I've been recently categorizing and making sets out of what i can, being a lover of history some of the stuff i cant bring myself to destroy so when i can i resell it typically way above melt in hopes that the person buying it will use it and perhaps give some of these items another 100 years of life.

However this post is not about processiong silver as im not there yet, but i wanted to try my hand at melting some of the sterling which was too far gone to be saved.

I purchased a propane furnace, graphite crucible and some graphite molds and decided to melt about 50 troy ounces of the stuff into bars.

Now i had never done this before but i do weld and fabricate so i had some experience with molten metal.

My first attempt at bars went quite well, id really like to improve the outcome of some of the bars, maybe get the ripple pour as i have seen some of you guys do but i haven't been able to get there just yet.

Heres my process, again i had no experience doing this just what i gathered from reading here and other places.

My process is pretty much clean the silver ware with soap and water.
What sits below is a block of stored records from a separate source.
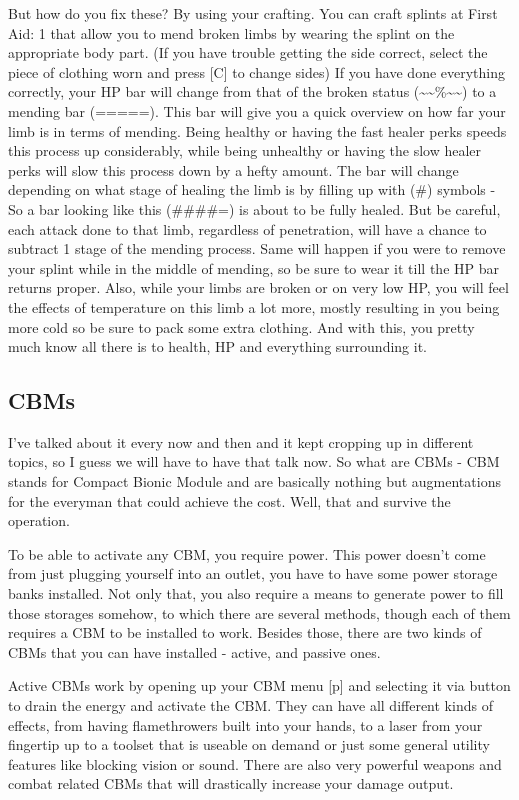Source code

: \documentclass[11pt]{report}
\begin{document}
But how do you fix these? By using your crafting. You can craft splints at First Aid: 1 that allow you to mend broken limbs by wearing the splint on the appropriate body part. (If you have trouble getting the side correct, select the piece of clothing worn and press [C] to change sides) If you have done everything correctly, your HP bar will change from that of the broken status (\~{}\~{}\%\~{}\~{}) to a mending bar (=====). This bar will give you a quick overview on how far your limb is in terms of mending. Being healthy or having the fast healer perks speeds this process up considerably, while being unhealthy or having the slow healer perks will slow this process down by a hefty amount. The bar will change depending on what stage of healing the limb is by filling up with (\#) symbols - So a bar looking like this (\#\#\#\#=) is about to be fully healed. But be careful, each attack done to that limb, regardless of penetration, will have a chance to subtract 1 stage of the mending process. Same will happen if you were to remove your splint while in the middle of mending, so be sure to wear it till the HP bar returns proper. Also, while your limbs are broken or on very low HP, you will feel the effects of temperature on this limb a lot more, mostly resulting in you being more cold so be sure to pack some extra clothing. And with this, you pretty much know all there is to health, HP and everything surrounding it.

\subsection{CBMs}

I've talked about it every now and then and it kept cropping up in different topics, so I guess we will have to have that talk now. So what are CBMs - CBM stands for Compact Bionic Module and are basically nothing but augmentations for the everyman that could achieve the cost. Well, that and survive the operation.

To be able to activate any CBM, you require power. This power doesn't come from just plugging yourself into an outlet, you have to have some power storage banks installed. Not only that, you also require a means to generate power to fill those storages somehow, to which there are several methods, though each of them requires a CBM to be installed to work. Besides those, there are two kinds of CBMs that you can have installed - active, and passive ones.

Active CBMs work by opening up your CBM menu [p] and selecting it via button to drain the energy and activate the CBM. They can have all different kinds of effects, from having flamethrowers built into your hands, to a laser from your fingertip up to a toolset that is useable on demand or just some general utility features like blocking vision or sound. There are also very powerful weapons and combat related CBMs that will drastically increase your damage output.
\end{document}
Place into the crucible. When’s the metal is molten around 1900 degrees I shut off the furnace. Sprinkle about a table spoon of borax and remove, I usually get a few impurities out. Stir with a graphite rod and continue to heat. My pour temperature is around 2100-2200 degrees and I am pouring into the preheated molds with a map torch on top then quenching. I am seeing a melt loss off between 1.25-2.25%.

Here is some pics

The 3 small bars are between 10.2 and 10.8 troy and the big one i dont know as it maxes out my scale. I speculate its between 15-20 troy. I have some outgassing on the top of a few.
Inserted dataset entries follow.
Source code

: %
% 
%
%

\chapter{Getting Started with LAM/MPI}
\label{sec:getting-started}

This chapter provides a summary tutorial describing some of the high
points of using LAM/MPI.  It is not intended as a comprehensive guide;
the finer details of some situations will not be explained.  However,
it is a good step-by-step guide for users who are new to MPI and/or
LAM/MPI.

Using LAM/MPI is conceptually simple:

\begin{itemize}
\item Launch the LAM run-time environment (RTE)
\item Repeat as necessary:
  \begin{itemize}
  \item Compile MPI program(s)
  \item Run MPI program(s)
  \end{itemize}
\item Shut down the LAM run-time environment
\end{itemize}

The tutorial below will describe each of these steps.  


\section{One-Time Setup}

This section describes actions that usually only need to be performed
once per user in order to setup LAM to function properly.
Any tips to help me improve would be appreciated.

Thank you all.


----------



## Gsracer (Jan 1, 2021)

forgot the pics of the bars


----------



## butcher (Jan 2, 2021)

Maybe I am missing something, or I just do not understand?
Are you just melting metals or did you refine the silver?
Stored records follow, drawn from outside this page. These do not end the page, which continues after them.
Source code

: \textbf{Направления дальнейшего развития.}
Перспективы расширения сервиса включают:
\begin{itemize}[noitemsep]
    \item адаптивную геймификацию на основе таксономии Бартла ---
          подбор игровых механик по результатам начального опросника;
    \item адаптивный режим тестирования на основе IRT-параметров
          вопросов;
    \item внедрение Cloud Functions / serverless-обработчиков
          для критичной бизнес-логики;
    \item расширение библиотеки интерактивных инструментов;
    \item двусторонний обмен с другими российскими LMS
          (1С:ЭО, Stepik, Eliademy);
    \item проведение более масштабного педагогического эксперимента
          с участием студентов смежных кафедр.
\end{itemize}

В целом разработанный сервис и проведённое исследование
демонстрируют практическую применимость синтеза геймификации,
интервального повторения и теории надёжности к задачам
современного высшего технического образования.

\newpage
From what I understand you are taking easily recognized and stamped sterling silver and melting it into an unrecognizable block of sterling silver that is harder to sell for its value than the scrap was?
Why melt it into a bar?
Why not just sell the scrap as it was (marked or recognized for its value), or if you must melt it then why not just melt then pouring it into cold water to make beads and small chunks or a shot of the sterling, and then refine it with nitric acid and then an electrolytic cell?


----------



## kurtak (Jan 2, 2021)

Gsracer said:


> Any tips to help me improve would be appreciated.
> 
> Thank you all.



In my opinion your bars/pours look VERY NICE considering your set up & method --- or to put it another way I would call the bars/pours a job "well done"

About the only way you will get better looking pours would be to set up to do your melts & pours in an oxygen free set up - which is something you really don't need worry about unless you are wanting to produce a 5 nine pure silver that is an oxygen free product

So outside of setting up to produce a 5 nine (99999) oxygen free product you are already producing a well done product (IMO)

Kurt


----------



## kurtak (Jan 2, 2021)

butcher said:


> From what I understand you are taking easily recognized and stamped sterling silver and melting it into an unrecognizable block of sterling silver that is harder to sell for its value than the scrap was?



Per the underlined - As much as that advice is "often" given here on the forum --- it is only true "to a point"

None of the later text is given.